All of these techniques are quite successful. Experiment with them each time you go out.

  1. Equipment— The ability to cast farther is critical when bank fishing. The rod, reel and line are the most critical, but terminal tackle is important too.
    1. Rod— The best rod for this type of fishing and traveling in a vehicle is a six-foot six-inch light action rod. You get faster over the top tip speed resulting in further casts with a longer rod. It’s highly recommended to use a spinning rod for further casts. Graphite is preferred due to its lightweight and sensitivity.
    2. Reel— A spinning reel with a long-cast spool is best. Long cast spools allow line to flow off the reel faster with little resistance like short spools. Be sure the line roller on the bail is larger than traditional line rollers. Small rollers tend to wear out quicker and cause damage to the line. Larger line rollers don’t heat up during the fight and allow for better flow in retrieve and a smoother drag. A 5.1:1 gear ratio is perfect for this type of fishing especially when casting a jig. A smooth drag is a must!
    3. Line— The best size line is four to eight-pound test. Do not put line on yourself. It will come off the bulk line spool onto your reel in coils. This will prevent longer casts. Have your local tackle store put the line on with a machine. It will be on tighter and smoother.Treat your line with a line conditioner for longer line life and longer casts. Once your line is ¼ inch from the top of the spool, it’s time to get new line. As you cut and retie lures and rigs, you lose line. As the line gets lower, more friction is applied to the spool by the line. This will shorten your casts.
    4. Float— Floats are a thing of personal preference. The easiest float for bank fishing is the bright orange or yellow cigar float. Be sure to get the removable type with two pegs. This allows you to adjust or remove the float as needed. The bright colors make it easier to see.
    5. Sinkers— Removable split shot is the preferred sinker. You can add or remove as needed for depth, wind or size of minnows you are using.
    6. Hooks— Use a #4, #2, or #1 Aberdeen style hook. Red or gold hooks are preferred.
“A simple method to remember is 10—2.”
  1. Other things to take to the lake— A few other things to take to the lake to enhance your outing for comfort and success.
    1. A bait bucket that doubles as a seat. Yes, these do exist.
    2. Gloves in case you catch something that could fin you like a catfish.
    3. Rod spikes. These are rod holders that you poke into the bank to hold your outfit up when float fishing.
    4. Clothing that adapts to the current weather.
    5. Snacks and drinks.
    6. Fishing license. (Where applicable. Some states do not require a license when fishing from the bank as long as you have a driver’s license.)
    7. First—aid kit
    8. Umbrella to block the sun and sun screen
    9. Folding chair
    10. Tackle box
    11. Trash bag so you can take your trash with you and leave the shoreline better than when you arrived.
    12. Take your family fishing especially the kids.

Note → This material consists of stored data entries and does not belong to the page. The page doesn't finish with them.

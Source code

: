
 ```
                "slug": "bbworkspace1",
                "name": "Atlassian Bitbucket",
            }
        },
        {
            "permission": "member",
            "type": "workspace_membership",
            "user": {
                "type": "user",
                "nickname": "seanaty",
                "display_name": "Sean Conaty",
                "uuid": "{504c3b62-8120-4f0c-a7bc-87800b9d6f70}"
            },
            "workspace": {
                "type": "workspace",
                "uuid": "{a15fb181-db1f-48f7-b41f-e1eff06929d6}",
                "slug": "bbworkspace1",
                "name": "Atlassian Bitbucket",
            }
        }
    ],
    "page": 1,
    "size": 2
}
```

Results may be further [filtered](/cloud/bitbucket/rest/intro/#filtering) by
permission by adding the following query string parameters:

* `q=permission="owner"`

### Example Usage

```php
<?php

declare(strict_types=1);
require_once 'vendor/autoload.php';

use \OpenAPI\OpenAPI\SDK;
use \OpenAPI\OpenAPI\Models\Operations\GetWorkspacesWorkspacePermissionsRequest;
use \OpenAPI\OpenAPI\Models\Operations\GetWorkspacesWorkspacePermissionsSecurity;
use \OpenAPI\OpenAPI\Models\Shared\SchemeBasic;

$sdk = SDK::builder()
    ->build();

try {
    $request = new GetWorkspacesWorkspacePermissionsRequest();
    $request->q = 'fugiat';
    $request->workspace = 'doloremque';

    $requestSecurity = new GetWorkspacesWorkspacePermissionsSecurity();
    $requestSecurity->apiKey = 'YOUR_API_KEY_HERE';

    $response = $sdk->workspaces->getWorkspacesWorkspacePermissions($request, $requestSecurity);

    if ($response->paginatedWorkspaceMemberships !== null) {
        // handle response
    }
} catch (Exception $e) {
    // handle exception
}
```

These are just some of the things you can take with you. This list can be adjusted as needed. Most of this can fit in a back pack or large tackle box.

Finding structure within casting distance from the bank can bring nice slabs like this into easy reach.

Final Thoughts

Anglers should respect their fishing location. Don’t leave trash on the banks of any body of water. Leave it better than you found it so the next anglers can have a clean place to fish. NEVER leave line in the water or on the shore. It can endanger fish, birds and other animals. Plus, it does not degrade so it’s there forever.

The main objective of any trip should be to have fun, so get your family out on the water and enjoy the thrill of fishing. It has great benefits for all. Teach others to fish and show them how it can be a family-oriented occasion and beneficial for all to enjoy!